Call of Juarez: Bound in Blood is a hell of a lot more entertaining than it has a right to be. Playing it isn't so much like time-warping back to the Wild West as time-warping back to 1997, when opening a door was the bleeding edge of non-linear exploration, wooden crates still bore a torn veil of credibility and all we really expected of AI henchmen was to face us when we shot at them. Not once in the campaign's six and a half-hours of stage coach getaways, mountainside escort missions and dust-blown main street face-offs did I glimpse anything that belonged in the same decade as Half-Life 2 or Metroid Prime, and yet somehow the closing credits left me wanting more.

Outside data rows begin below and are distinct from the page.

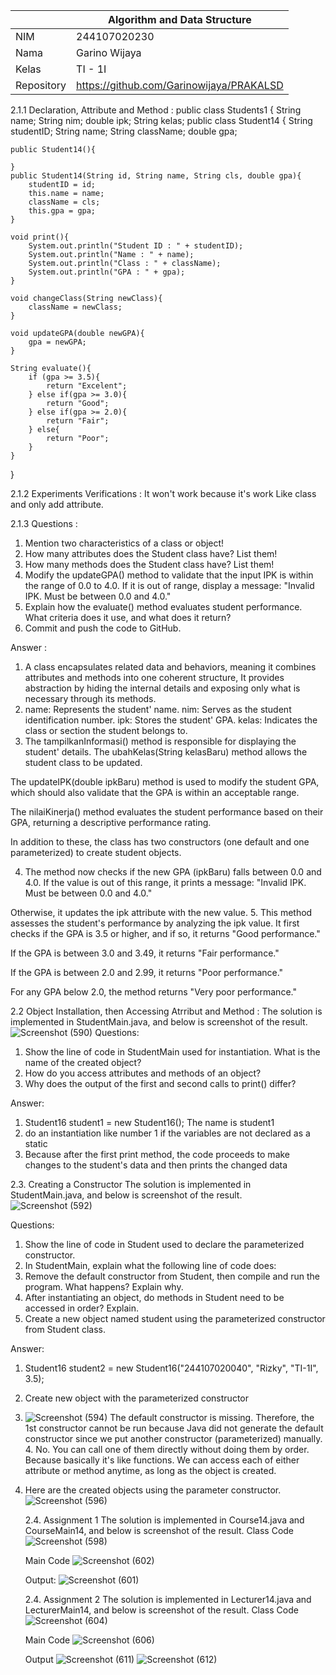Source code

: |  | Algorithm and Data Structure |
|--|--|
| NIM |  244107020230|
| Nama |  Garino Wijaya |
| Kelas | TI - 1I |
| Repository | https://github.com/Garinowijaya/PRAKALSD |  

2.1.1 Declaration, Attribute and Method :
public class Students1 { String name; String nim; double ipk; String kelas;
public class Student14 {
    String studentID;
    String name;
    String className;
    double gpa;

    public Student14(){

    }
    public Student14(String id, String name, String cls, double gpa){
        studentID = id;
        this.name = name;
        className = cls;
        this.gpa = gpa;
    }
    
    void print(){
        System.out.println("Student ID : " + studentID);
        System.out.println("Name : " + name);
        System.out.println("Class : " + className);
        System.out.println("GPA : " + gpa);
    }

    void changeClass(String newClass){
        className = newClass;
    }

    void updateGPA(double newGPA){
        gpa = newGPA;
    }

    String evaluate(){
        if (gpa >= 3.5){
            return "Excelent";
        } else if(gpa >= 3.0){
            return "Good";
        } else if(gpa >= 2.0){
            return "Fair";
        } else{
            return "Poor";
        }
    }
}

2.1.2 Experiments Verifications :
It won't work because it's work Like class and only add attribute.

2.1.3 Questions :
1. Mention two characteristics of a class or object!
2. How many attributes does the Student class have? List them!
3. How many methods does the Student class have? List them!
4. Modify the updateGPA() method to validate that the input IPK is within the range of 0.0 to 4.0. If it is out of range, display a message: "Invalid IPK. Must be between 0.0 and 4.0."
5. Explain how the evaluate() method evaluates student performance. What criteria does it use, and what does it return?
6. Commit and push the code to GitHub.

Answer :
1. A class encapsulates related data and behaviors, meaning it combines attributes and methods into one coherent structure, It provides abstraction by hiding the internal details and exposing only what is necessary through its methods.
2. name: Represents the student' name.
nim: Serves as the student identification number.
ipk: Stores the student' GPA.
kelas: Indicates the class or section the student belongs to.
3. The tampilkanInformasi() method is responsible for displaying the student' details.
The ubahKelas(String kelasBaru) method allows the student class to be updated.

  The updateIPK(double ipkBaru) method is used to modify the student GPA, which should also validate that the GPA is within an acceptable range.

  The nilaiKinerja() method evaluates the student performance based on their GPA, returning a descriptive performance rating.

  In addition to these, the class has two constructors (one default and one parameterized) to create student objects.

4. The method now checks if the new GPA (ipkBaru) falls between 0.0 and 4.0.
If the value is out of this range, it prints a message: "Invalid IPK. Must be between 0.0 and 4.0."

Otherwise, it updates the ipk attribute with the new value.
5. This method assesses the student's performance by analyzing the ipk value.
It first checks if the GPA is 3.5 or higher, and if so, it returns "Good performance."

If the GPA is between 3.0 and 3.49, it returns "Fair performance."

If the GPA is between 2.0 and 2.99, it returns "Poor performance."

For any GPA below 2.0, the method returns "Very poor performance."

2.2 Object Installation, then Accessing Atrribut and Method :
The solution is implemented in StudentMain.java, and below is screenshot of the result.
![Screenshot (590)](https://github.com/user-attachments/assets/ff314c60-da0c-4eb8-b3fa-8b3a1754b900)
Questions:
1. Show the line of code in StudentMain used for instantiation. What is the name of the created
object?
2. How do you access attributes and methods of an object?
3. Why does the output of the first and second calls to print() differ?

Answer:
1. Student16 student1 = new Student16(); The name is student1
2. do an instantiation like number 1 if the variables are not declared as a static
3. Because after the first print method, the code proceeds to make changes to the student's data and then prints the changed data

2.3. Creating a Constructor
The solution is implemented in StudentMain.java, and below is screenshot of the result.
![Screenshot (592)](https://github.com/user-attachments/assets/f0082f6d-3844-43f5-974c-c83c2f464a35)

Questions:
1. Show the line of code in Student used to declare the parameterized constructor.
2. In StudentMain, explain what the following line of code does:
3. Remove the default constructor from Student, then compile and run the program. What
happens? Explain why.
4. After instantiating an object, do methods in Student need to be accessed in order? Explain.
5. Create a new object named student<StudentName> using the parameterized constructor
from Student class.

Answer:
1. Student16 student2 = new Student16("244107020040", "Rizky", "TI-1I", 3.5);
2. Create new object with the parameterized constructor
3. ![Screenshot (594)](https://github.com/user-attachments/assets/caf04162-cdd5-4d99-967e-852bfe7fb72c)
   The default constructor is missing. Therefore, the 1st constructor cannot be run because Java did not generate the default constructor since we put another constructor (parameterized) manually. 4. No. You can call one of them directly without doing them by order. Because basically it's like functions. We can access each of either attribute or method anytime, as long as the object is created.
5. Here are the created objects using the parameter constructor.
   ![Screenshot (596)](https://github.com/user-attachments/assets/0d8c3ff1-59f0-4d5c-a22a-3e59adfc2170)

   2.4. Assignment 1
   The solution is implemented in Course14.java and CourseMain14, and below is screenshot of the result.
   Class Code
   ![Screenshot (598)](https://github.com/user-attachments/assets/795d7fed-d886-41f0-91c6-884a63f81342)

   Main Code
   ![Screenshot (602)](https://github.com/user-attachments/assets/f013c7bc-26e3-4938-8be6-2ce5337022f5)

   Output:
   ![Screenshot (601)](https://github.com/user-attachments/assets/288882af-524a-4f50-a886-cdce3acea045)

   2.4. Assignment 2
   The solution is implemented in Lecturer14.java and LecturerMain14, and below is screenshot of the result.
   Class Code
   ![Screenshot (604)](https://github.com/user-attachments/assets/c43fedb5-6a50-443f-a222-109e284a4972)

   Main Code
   ![Screenshot (606)](https://github.com/user-attachments/assets/9f94207b-3d22-4732-9b94-3c8c68b79adf)

   Output
   ![Screenshot (611)](https://github.com/user-attachments/assets/9987d627-f815-4bf1-a5e2-d60bb84dcd46)
   ![Screenshot (612)](https://github.com/user-attachments/assets/34111705-939a-490d-bd94-e90754f8d567)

The story probably bears most responsibility for this. It's absolutely cracking - a classic Spaghetti-western yarn of fraternal strife, revenge and redemption with all the cackling Mexicans, drawling mercenaries and noble redmen you could ask for, stirred into a cocktail of in-engine cut scenes and hand-inked storyboard sequences. Bound in Blood is a prequel to the original Call of Juarez, and while completion of the latter isn't necessary to enjoy the former, the skill with which Techland's writers have stitched together the two epochs of the McCall family is worth appreciating.

You step into the rawhide boots of either gimlet-eyed duellist Ray or the marginally less threatening Thomas McCall, alternating between them from mission to mission as you choose, but much of the narrative exposition arrives care of youngest brother William, a preacher-in-training with a tremendously irritating fringe. As the curtain goes up (after a teasing introductory flash-forward, anyway), the older two are fighting for the pro-slavery Confederacy (a provocative bit of characterisation which the script promptly forgets about thereafter) in the death throes of the American Civil War.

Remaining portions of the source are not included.